● Record extracts:
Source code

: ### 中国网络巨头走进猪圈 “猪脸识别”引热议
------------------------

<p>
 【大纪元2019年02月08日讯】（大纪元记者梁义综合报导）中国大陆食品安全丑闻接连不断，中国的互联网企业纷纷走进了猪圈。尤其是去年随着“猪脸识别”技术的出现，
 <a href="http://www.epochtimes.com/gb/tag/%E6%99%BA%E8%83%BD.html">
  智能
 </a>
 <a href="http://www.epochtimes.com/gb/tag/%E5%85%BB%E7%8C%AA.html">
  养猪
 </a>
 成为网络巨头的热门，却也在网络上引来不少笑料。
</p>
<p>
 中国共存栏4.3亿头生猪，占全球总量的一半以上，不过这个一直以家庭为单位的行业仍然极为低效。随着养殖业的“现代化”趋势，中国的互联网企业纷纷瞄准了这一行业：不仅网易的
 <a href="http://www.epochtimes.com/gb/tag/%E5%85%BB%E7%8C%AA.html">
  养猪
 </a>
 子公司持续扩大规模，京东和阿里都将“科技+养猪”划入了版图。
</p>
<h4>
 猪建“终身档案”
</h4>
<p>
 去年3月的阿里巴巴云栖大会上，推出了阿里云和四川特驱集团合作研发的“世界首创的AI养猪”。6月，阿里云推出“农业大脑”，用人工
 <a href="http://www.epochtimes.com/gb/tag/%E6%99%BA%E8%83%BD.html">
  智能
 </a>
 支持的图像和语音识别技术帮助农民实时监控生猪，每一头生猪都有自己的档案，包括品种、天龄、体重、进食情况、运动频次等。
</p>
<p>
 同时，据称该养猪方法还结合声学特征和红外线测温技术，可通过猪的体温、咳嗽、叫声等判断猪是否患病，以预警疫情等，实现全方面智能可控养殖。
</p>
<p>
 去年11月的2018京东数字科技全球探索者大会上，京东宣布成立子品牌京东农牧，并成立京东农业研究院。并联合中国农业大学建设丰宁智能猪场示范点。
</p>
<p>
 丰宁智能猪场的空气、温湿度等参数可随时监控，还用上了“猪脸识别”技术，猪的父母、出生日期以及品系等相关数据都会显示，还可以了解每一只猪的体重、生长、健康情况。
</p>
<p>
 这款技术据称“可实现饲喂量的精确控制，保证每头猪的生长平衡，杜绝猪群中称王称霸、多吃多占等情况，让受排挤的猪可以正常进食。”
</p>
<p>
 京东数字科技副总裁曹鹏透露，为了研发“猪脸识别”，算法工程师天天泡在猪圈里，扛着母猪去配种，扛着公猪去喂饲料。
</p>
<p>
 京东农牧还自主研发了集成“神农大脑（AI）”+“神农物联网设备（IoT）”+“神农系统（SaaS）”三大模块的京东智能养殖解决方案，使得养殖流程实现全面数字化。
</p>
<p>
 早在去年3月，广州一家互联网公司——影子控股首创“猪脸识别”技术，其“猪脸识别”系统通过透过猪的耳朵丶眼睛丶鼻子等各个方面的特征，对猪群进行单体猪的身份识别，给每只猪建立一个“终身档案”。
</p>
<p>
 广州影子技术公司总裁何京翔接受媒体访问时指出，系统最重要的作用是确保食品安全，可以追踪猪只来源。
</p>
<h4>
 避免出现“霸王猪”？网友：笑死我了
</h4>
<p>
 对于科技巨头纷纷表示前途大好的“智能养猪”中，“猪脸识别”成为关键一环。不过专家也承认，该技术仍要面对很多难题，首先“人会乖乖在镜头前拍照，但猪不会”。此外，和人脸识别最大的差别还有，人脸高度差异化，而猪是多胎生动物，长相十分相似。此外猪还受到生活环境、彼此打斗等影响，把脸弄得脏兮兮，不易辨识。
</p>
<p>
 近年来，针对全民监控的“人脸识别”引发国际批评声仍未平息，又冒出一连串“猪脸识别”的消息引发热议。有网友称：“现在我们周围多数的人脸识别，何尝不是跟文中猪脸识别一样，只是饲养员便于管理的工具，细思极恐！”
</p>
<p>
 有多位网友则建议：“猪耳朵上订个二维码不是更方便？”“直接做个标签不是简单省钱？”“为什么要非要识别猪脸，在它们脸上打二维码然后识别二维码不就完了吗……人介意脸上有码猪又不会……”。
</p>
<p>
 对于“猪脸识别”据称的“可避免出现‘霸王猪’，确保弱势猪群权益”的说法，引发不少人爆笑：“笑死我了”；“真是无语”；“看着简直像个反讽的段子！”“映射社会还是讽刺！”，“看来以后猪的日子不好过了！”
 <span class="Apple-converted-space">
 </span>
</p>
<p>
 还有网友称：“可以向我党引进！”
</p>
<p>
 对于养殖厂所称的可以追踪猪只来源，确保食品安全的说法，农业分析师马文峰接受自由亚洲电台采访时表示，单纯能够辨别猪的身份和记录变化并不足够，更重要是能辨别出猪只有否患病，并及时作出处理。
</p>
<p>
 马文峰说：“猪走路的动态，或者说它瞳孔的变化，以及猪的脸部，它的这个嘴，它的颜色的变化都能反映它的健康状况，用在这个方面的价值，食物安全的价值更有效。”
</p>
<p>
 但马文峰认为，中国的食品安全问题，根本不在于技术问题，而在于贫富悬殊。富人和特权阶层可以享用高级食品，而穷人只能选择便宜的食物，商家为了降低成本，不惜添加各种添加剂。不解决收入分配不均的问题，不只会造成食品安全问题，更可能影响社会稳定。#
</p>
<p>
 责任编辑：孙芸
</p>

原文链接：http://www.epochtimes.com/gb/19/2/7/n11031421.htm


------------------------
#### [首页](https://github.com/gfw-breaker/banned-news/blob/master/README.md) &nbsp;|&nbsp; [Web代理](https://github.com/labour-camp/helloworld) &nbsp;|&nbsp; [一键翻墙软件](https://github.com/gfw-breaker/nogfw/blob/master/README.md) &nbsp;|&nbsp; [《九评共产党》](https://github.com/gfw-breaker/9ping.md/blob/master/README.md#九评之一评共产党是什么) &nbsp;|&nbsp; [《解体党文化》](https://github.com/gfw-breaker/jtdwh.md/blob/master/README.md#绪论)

● Exercise:
Every record must be transcribed precisely, down to the last character.

● Result of the task:
Source code

: ### 中国网络巨头走进猪圈 “猪脸识别”引热议
------------------------

<p>
 【大纪元2019年02月08日讯】（大纪元记者梁义综合报导）中国大陆食品安全丑闻接连不断，中国的互联网企业纷纷走进了猪圈。尤其是去年随着“猪脸识别”技术的出现，
 <a href="http://www.epochtimes.com/gb/tag/%E6%99%BA%E8%83%BD.html">
  智能
 </a>
 <a href="http://www.epochtimes.com/gb/tag/%E5%85%BB%E7%8C%AA.html">
  养猪
 </a>
 成为网络巨头的热门，却也在网络上引来不少笑料。
</p>
<p>
 中国共存栏4.3亿头生猪，占全球总量的一半以上，不过这个一直以家庭为单位的行业仍然极为低效。随着养殖业的“现代化”趋势，中国的互联网企业纷纷瞄准了这一行业：不仅网易的
 <a href="http://www.epochtimes.com/gb/tag/%E5%85%BB%E7%8C%AA.html">
  养猪
 </a>
 子公司持续扩大规模，京东和阿里都将“科技+养猪”划入了版图。
</p>
<h4>
 猪建“终身档案”
</h4>
<p>
 去年3月的阿里巴巴云栖大会上，推出了阿里云和四川特驱集团合作研发的“世界首创的AI养猪”。6月，阿里云推出“农业大脑”，用人工
 <a href="http://www.epochtimes.com/gb/tag/%E6%99%BA%E8%83%BD.html">
  智能
 </a>
 支持的图像和语音识别技术帮助农民实时监控生猪，每一头生猪都有自己的档案，包括品种、天龄、体重、进食情况、运动频次等。
</p>
<p>
 同时，据称该养猪方法还结合声学特征和红外线测温技术，可通过猪的体温、咳嗽、叫声等判断猪是否患病，以预警疫情等，实现全方面智能可控养殖。
</p>
<p>
 去年11月的2018京东数字科技全球探索者大会上，京东宣布成立子品牌京东农牧，并成立京东农业研究院。并联合中国农业大学建设丰宁智能猪场示范点。
</p>
<p>
 丰宁智能猪场的空气、温湿度等参数可随时监控，还用上了“猪脸识别”技术，猪的父母、出生日期以及品系等相关数据都会显示，还可以了解每一只猪的体重、生长、健康情况。
</p>
<p>
 这款技术据称“可实现饲喂量的精确控制，保证每头猪的生长平衡，杜绝猪群中称王称霸、多吃多占等情况，让受排挤的猪可以正常进食。”
</p>
<p>
 京东数字科技副总裁曹鹏透露，为了研发“猪脸识别”，算法工程师天天泡在猪圈里，扛着母猪去配种，扛着公猪去喂饲料。
</p>
<p>
 京东农牧还自主研发了集成“神农大脑（AI）”+“神农物联网设备（IoT）”+“神农系统（SaaS）”三大模块的京东智能养殖解决方案，使得养殖流程实现全面数字化。
</p>
<p>
 早在去年3月，广州一家互联网公司——影子控股首创“猪脸识别”技术，其“猪脸识别”系统通过透过猪的耳朵丶眼睛丶鼻子等各个方面的特征，对猪群进行单体猪的身份识别，给每只猪建立一个“终身档案”。
</p>
<p>
 广州影子技术公司总裁何京翔接受媒体访问时指出，系统最重要的作用是确保食品安全，可以追踪猪只来源。
</p>
<h4>
 避免出现“霸王猪”？网友：笑死我了
</h4>
<p>
 对于科技巨头纷纷表示前途大好的“智能养猪”中，“猪脸识别”成为关键一环。不过专家也承认，该技术仍要面对很多难题，首先“人会乖乖在镜头前拍照，但猪不会”。此外，和人脸识别最大的差别还有，人脸高度差异化，而猪是多胎生动物，长相十分相似。此外猪还受到生活环境、彼此打斗等影响，把脸弄得脏兮兮，不易辨识。
</p>
<p>
 近年来，针对全民监控的“人脸识别”引发国际批评声仍未平息，又冒出一连串“猪脸识别”的消息引发热议。有网友称：“现在我们周围多数的人脸识别，何尝不是跟文中猪脸识别一样，只是饲养员便于管理的工具，细思极恐！”
</p>
<p>
 有多位网友则建议：“猪耳朵上订个二维码不是更方便？”“直接做个标签不是简单省钱？”“为什么要非要识别猪脸，在它们脸上打二维码然后识别二维码不就完了吗……人介意脸上有码猪又不会……”。
</p>
<p>
 对于“猪脸识别”据称的“可避免出现‘霸王猪’，确保弱势猪群权益”的说法，引发不少人爆笑：“笑死我了”；“真是无语”；“看着简直像个反讽的段子！”“映射社会还是讽刺！”，“看来以后猪的日子不好过了！”
 <span class="Apple-converted-space">
 </span>
</p>
<p>
 还有网友称：“可以向我党引进！”
</p>
<p>
 对于养殖厂所称的可以追踪猪只来源，确保食品安全的说法，农业分析师马文峰接受自由亚洲电台采访时表示，单纯能够辨别猪的身份和记录变化并不足够，更重要是能辨别出猪只有否患病，并及时作出处理。
</p>
<p>
 马文峰说：“猪走路的动态，或者说它瞳孔的变化，以及猪的脸部，它的这个嘴，它的颜色的变化都能反映它的健康状况，用在这个方面的价值，食物安全的价值更有效。”
</p>
<p>
 但马文峰认为，中国的食品安全问题，根本不在于技术问题，而在于贫富悬殊。富人和特权阶层可以享用高级食品，而穷人只能选择便宜的食物，商家为了降低成本，不惜添加各种添加剂。不解决收入分配不均的问题，不只会造成食品安全问题，更可能影响社会稳定。#
</p>
<p>
 责任编辑：孙芸
</p>

原文链接：http://www.epochtimes.com/gb/19/2/7/n11031421.htm


------------------------
#### [首页](https://github.com/gfw-breaker/banned-news/blob/master/README.md) &nbsp;|&nbsp; [Web代理](https://github.com/labour-camp/helloworld) &nbsp;|&nbsp; [一键翻墙软件](https://github.com/gfw-breaker/nogfw/blob/master/README.md) &nbsp;|&nbsp; [《九评共产党》](https://github.com/gfw-breaker/9ping.md/blob/master/README.md#九评之一评共产党是什么) &nbsp;|&nbsp; [《解体党文化》](https://github.com/gfw-breaker/jtdwh.md/blob/master/README.md#绪论)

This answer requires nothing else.